DATASET RECORDS:
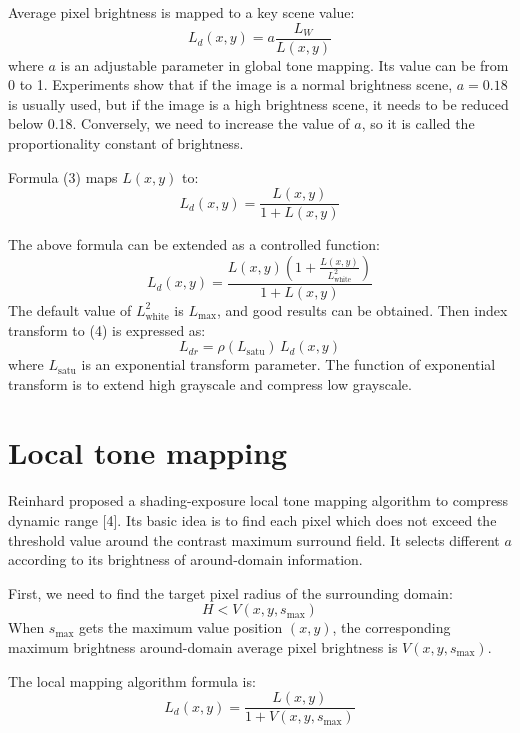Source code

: \documentclass[11pt]{article}
\begin{document}
Average pixel brightness is mapped to a key scene value:
\begin{equation}
L_d(x,y)=a\frac{L_W}{L(x,y)}
\end{equation}
where $a$ is an adjustable parameter in global tone mapping. Its value can be from 0 to 1. Experiments show that if the image is a normal brightness scene, $a=0.18$ is usually used, but if the image is a high brightness scene, it needs to be reduced below 0.18. Conversely, we need to increase the value of $a$, so it is called the proportionality constant of brightness.

Formula (3) maps $L(x,y)$ to:
\begin{equation}
L_d(x,y)=\frac{L(x,y)}{1+L(x,y)}
\end{equation}

The above formula can be extended as a controlled function:
\begin{equation}
L_d(x,y)=\frac{L(x,y)\left(1+\frac{L(x,y)}{L_{\text{white}}^2}\right)}{1+L(x,y)}
\end{equation}
The default value of $L_{\text{white}}^2$ is $L_{\max}$, and good results can be obtained. Then index transform to (4) is expressed as:
\begin{equation}
L_{dr} = \rho(L_{\text{satu}})\,L_d(x,y)
\end{equation}
where $L_{\text{satu}}$ is an exponential transform parameter. The function of exponential transform is to extend high grayscale and compress low grayscale.

\section{Local tone mapping}

Reinhard proposed a shading-exposure local tone mapping algorithm to compress dynamic range [4]. Its basic idea is to find each pixel which does not exceed the threshold value around the contrast maximum surround field. It selects different $a$ according to its brightness of around-domain information.

First, we need to find the target pixel radius of the surrounding domain:
\begin{equation}
H < V(x,y,s_{\max})
\end{equation}
When $s_{\max}$ gets the maximum value position $(x,y)$, the corresponding maximum brightness around-domain average pixel brightness is $V(x,y,s_{\max})$.

The local mapping algorithm formula is:
\begin{equation}
L_d(x,y)=\frac{L(x,y)}{1+V(x,y,s_{\max})}
\end{equation}
\end{document}
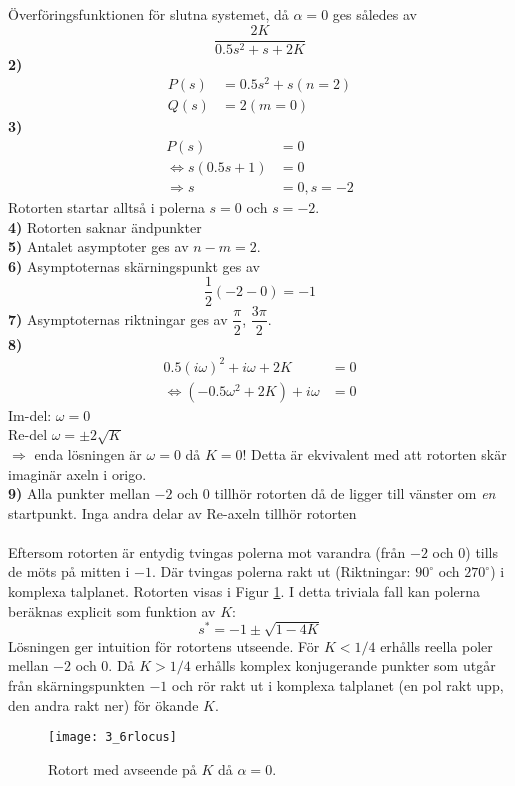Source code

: \documentclass[12pt]{article}
\begin{document}
Överföringsfunktionen för slutna systemet, då $\alpha = 0$ ges således av
\[\frac{2K}{0.5s^2 + s + 2K}\]
\textbf{2)} \\
\begin{align*}
  P(s) &= 0.5s^2 + s (n = 2) \\
  Q(s) &= 2 (m = 0)
\end{align*}
\textbf{3)} \\
\begin{align*}
  P(s) &= 0 \\
  \Leftrightarrow s(0.5s+1) &= 0 \\
  \Rightarrow s &= 0, s = -2
\end{align*}
Rotorten startar alltså i polerna $s = 0$ och $s = -2$. \\
\textbf{4)} Rotorten saknar ändpunkter \\
\textbf{5)} Antalet asymptoter ges av $n-m = 2$. \\
\textbf{6)} Asymptoternas skärningspunkt ges av
\[\frac{1}{2}(-2-0) = -1\]
\textbf{7)} Asymptoternas riktningar ges av $\dfrac{\pi}{2}$, $\dfrac{3\pi}{2}$. \\
\textbf{8)} 
\begin{align*}
  0.5(i\omega)^2 + i\omega + 2K &= 0 \\
  \Leftrightarrow (-0.5\omega^2 + 2K) + i\omega &= 0
\end{align*}
Im-del: $\omega = 0$ \\
Re-del $\omega = \pm 2\sqrt{K}$ \\
$\Rightarrow$ enda lösningen är $\omega = 0$ då $K = 0$! Detta är ekvivalent med att rotorten skär imaginär axeln i origo. \\
\textbf{9)} Alla punkter mellan $-2$ och $0$ tillhör rotorten då de ligger till vänster om \emph{en} startpunkt. Inga andra delar av Re-axeln tillhör rotorten\\\\
Eftersom rotorten är entydig tvingas polerna mot varandra (från $-2$ och $0$) tills de möts på mitten i $-1$. Där tvingas polerna rakt ut (Riktningar: $90^{\circ}$ och $270^{\circ}$)  i komplexa talplanet. Rotorten visas i Figur \ref{fig:36rlocus}. I detta triviala fall kan polerna beräknas explicit som funktion av $K$:
\[s^* = -1 \pm \sqrt{1-4K}\]
Lösningen ger intuition för rotortens utseende. För $K < 1/4$ erhålls reella poler mellan $-2$ och $0$. Då $K > 1/4$ erhålls komplex konjugerande punkter som utgår från skärningspunkten $-1$ och rör rakt ut i komplexa talplanet (en pol rakt upp, den andra rakt ner) för ökande $K$.
\begin{figure}[h!]
  \centering
  \texttt{[image: 3\_6rlocus]}
  \caption{Rotort med avseende på $K$ då $\alpha = 0$.}
  \label{fig:36rlocus}
\end{figure}
\FloatBarrier
\end{document}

WORK INSTRUCTION:
From the first line to the last, retype the data exactly, but omit every image.

PROBLEM SOLUTION:
Source code

: \documentclass[11pt]{article}
\begin{document}
Average pixel brightness is mapped to a key scene value:
\begin{equation}
L_d(x,y)=a\frac{L_W}{L(x,y)}
\end{equation}
where $a$ is an adjustable parameter in global tone mapping. Its value can be from 0 to 1. Experiments show that if the image is a normal brightness scene, $a=0.18$ is usually used, but if the image is a high brightness scene, it needs to be reduced below 0.18. Conversely, we need to increase the value of $a$, so it is called the proportionality constant of brightness.

Formula (3) maps $L(x,y)$ to:
\begin{equation}
L_d(x,y)=\frac{L(x,y)}{1+L(x,y)}
\end{equation}

The above formula can be extended as a controlled function:
\begin{equation}
L_d(x,y)=\frac{L(x,y)\left(1+\frac{L(x,y)}{L_{\text{white}}^2}\right)}{1+L(x,y)}
\end{equation}
The default value of $L_{\text{white}}^2$ is $L_{\max}$, and good results can be obtained. Then index transform to (4) is expressed as:
\begin{equation}
L_{dr} = \rho(L_{\text{satu}})\,L_d(x,y)
\end{equation}
where $L_{\text{satu}}$ is an exponential transform parameter. The function of exponential transform is to extend high grayscale and compress low grayscale.

\section{Local tone mapping}

Reinhard proposed a shading-exposure local tone mapping algorithm to compress dynamic range [4]. Its basic idea is to find each pixel which does not exceed the threshold value around the contrast maximum surround field. It selects different $a$ according to its brightness of around-domain information.

First, we need to find the target pixel radius of the surrounding domain:
\begin{equation}
H < V(x,y,s_{\max})
\end{equation}
When $s_{\max}$ gets the maximum value position $(x,y)$, the corresponding maximum brightness around-domain average pixel brightness is $V(x,y,s_{\max})$.

The local mapping algorithm formula is:
\begin{equation}
L_d(x,y)=\frac{L(x,y)}{1+V(x,y,s_{\max})}
\end{equation}
\end{document}
Source code

: \documentclass[12pt]{article}
\begin{document}
Överföringsfunktionen för slutna systemet, då $\alpha = 0$ ges således av
\[\frac{2K}{0.5s^2 + s + 2K}\]
\textbf{2)} \\
\begin{align*}
  P(s) &= 0.5s^2 + s (n = 2) \\
  Q(s) &= 2 (m = 0)
\end{align*}
\textbf{3)} \\
\begin{align*}
  P(s) &= 0 \\
  \Leftrightarrow s(0.5s+1) &= 0 \\
  \Rightarrow s &= 0, s = -2
\end{align*}
Rotorten startar alltså i polerna $s = 0$ och $s = -2$. \\
\textbf{4)} Rotorten saknar ändpunkter \\
\textbf{5)} Antalet asymptoter ges av $n-m = 2$. \\
\textbf{6)} Asymptoternas skärningspunkt ges av
\[\frac{1}{2}(-2-0) = -1\]
\textbf{7)} Asymptoternas riktningar ges av $\dfrac{\pi}{2}$, $\dfrac{3\pi}{2}$. \\
\textbf{8)} 
\begin{align*}
  0.5(i\omega)^2 + i\omega + 2K &= 0 \\
  \Leftrightarrow (-0.5\omega^2 + 2K) + i\omega &= 0
\end{align*}
Im-del: $\omega = 0$ \\
Re-del $\omega = \pm 2\sqrt{K}$ \\
$\Rightarrow$ enda lösningen är $\omega = 0$ då $K = 0$! Detta är ekvivalent med att rotorten skär imaginär axeln i origo. \\
\textbf{9)} Alla punkter mellan $-2$ och $0$ tillhör rotorten då de ligger till vänster om \emph{en} startpunkt. Inga andra delar av Re-axeln tillhör rotorten\\\\
Eftersom rotorten är entydig tvingas polerna mot varandra (från $-2$ och $0$) tills de möts på mitten i $-1$. Där tvingas polerna rakt ut (Riktningar: $90^{\circ}$ och $270^{\circ}$)  i komplexa talplanet. Rotorten visas i Figur \ref{fig:36rlocus}. I detta triviala fall kan polerna beräknas explicit som funktion av $K$:
\[s^* = -1 \pm \sqrt{1-4K}\]
Lösningen ger intuition för rotortens utseende. För $K < 1/4$ erhålls reella poler mellan $-2$ och $0$. Då $K > 1/4$ erhålls komplex konjugerande punkter som utgår från skärningspunkten $-1$ och rör rakt ut i komplexa talplanet (en pol rakt upp, den andra rakt ner) för ökande $K$.
\begin{figure}[h!]
  \centering
  \texttt{[image: 3\_6rlocus]}
  \caption{Rotort med avseende på $K$ då $\alpha = 0$.}
  \label{fig:36rlocus}
\end{figure}
\FloatBarrier
\end{document}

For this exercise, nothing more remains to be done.